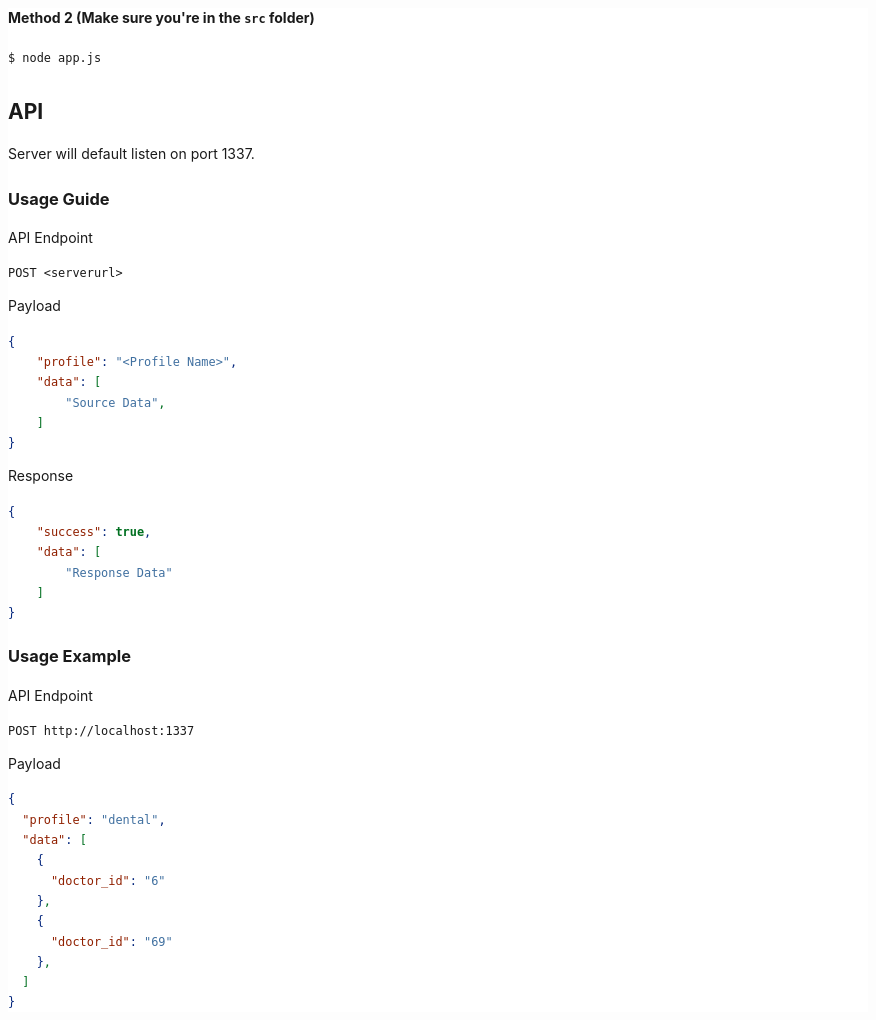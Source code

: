 #### Method 2 (Make sure you're in the `src` folder)
```bash
$ node app.js
```

## API

Server will default listen on port 1337.

### Usage Guide
API Endpoint
```
POST <serverurl>
```

Payload
```json
{
    "profile": "<Profile Name>",
    "data": [
        "Source Data",
    ]
}
```

Response
```json
{
    "success": true,
    "data": [
        "Response Data"
    ]
}
```

### Usage Example
API Endpoint
```
POST http://localhost:1337
```

Payload
```json
{
  "profile": "dental",
  "data": [
    {
      "doctor_id": "6"
    },
    {
      "doctor_id": "69"
    },
  ]
}
```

▶ _WORK ITEM_:
Each entry, word for word, belongs in your answer; each picture does not.

▶ _SOLUTION FOR THIS PROBLEM_:
Source code

: #### Method 2 (Make sure you're in the `src` folder)
```bash
$ node app.js
```

## API

Server will default listen on port 1337.

### Usage Guide
API Endpoint
```
POST <serverurl>
```

Payload
```json
{
    "profile": "<Profile Name>",
    "data": [
        "Source Data",
    ]
}
```

Response
```json
{
    "success": true,
    "data": [
        "Response Data"
    ]
}
```

### Usage Example
API Endpoint
```
POST http://localhost:1337
```

Payload
```json
{
  "profile": "dental",
  "data": [
    {
      "doctor_id": "6"
    },
    {
      "doctor_id": "69"
    },
  ]
}
```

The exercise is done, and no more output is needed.